# [WHAT TO DO]
Copy each line that contains the string "kada", taking them from the material.

---

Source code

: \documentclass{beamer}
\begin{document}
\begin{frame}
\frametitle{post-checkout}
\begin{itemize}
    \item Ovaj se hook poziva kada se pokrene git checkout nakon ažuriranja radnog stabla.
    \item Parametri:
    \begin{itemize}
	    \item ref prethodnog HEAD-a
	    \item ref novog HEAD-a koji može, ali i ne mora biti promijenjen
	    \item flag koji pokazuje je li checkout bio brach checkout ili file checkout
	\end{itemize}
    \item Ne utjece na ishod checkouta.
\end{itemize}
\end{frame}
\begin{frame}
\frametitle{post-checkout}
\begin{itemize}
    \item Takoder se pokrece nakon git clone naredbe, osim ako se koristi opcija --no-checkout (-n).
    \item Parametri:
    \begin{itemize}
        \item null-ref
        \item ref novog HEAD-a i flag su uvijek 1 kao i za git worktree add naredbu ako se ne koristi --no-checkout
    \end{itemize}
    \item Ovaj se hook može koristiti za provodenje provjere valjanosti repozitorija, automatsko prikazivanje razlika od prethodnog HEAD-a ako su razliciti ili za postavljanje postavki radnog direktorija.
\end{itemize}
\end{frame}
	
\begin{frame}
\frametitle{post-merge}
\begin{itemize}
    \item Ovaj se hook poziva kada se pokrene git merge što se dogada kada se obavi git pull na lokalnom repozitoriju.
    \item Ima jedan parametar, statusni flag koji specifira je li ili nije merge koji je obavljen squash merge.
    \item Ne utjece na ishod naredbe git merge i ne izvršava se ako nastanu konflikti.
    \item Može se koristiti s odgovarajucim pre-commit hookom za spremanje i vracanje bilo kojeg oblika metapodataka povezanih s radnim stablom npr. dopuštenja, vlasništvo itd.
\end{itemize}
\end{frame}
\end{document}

---

# [EXERCISE RESPONSE]
    \item Ovaj se hook poziva kada se pokrene git checkout nakon ažuriranja radnog stabla.
    \item Ovaj se hook poziva kada se pokrene git merge što se dogada kada se obavi git pull na lokalnom repozitoriju.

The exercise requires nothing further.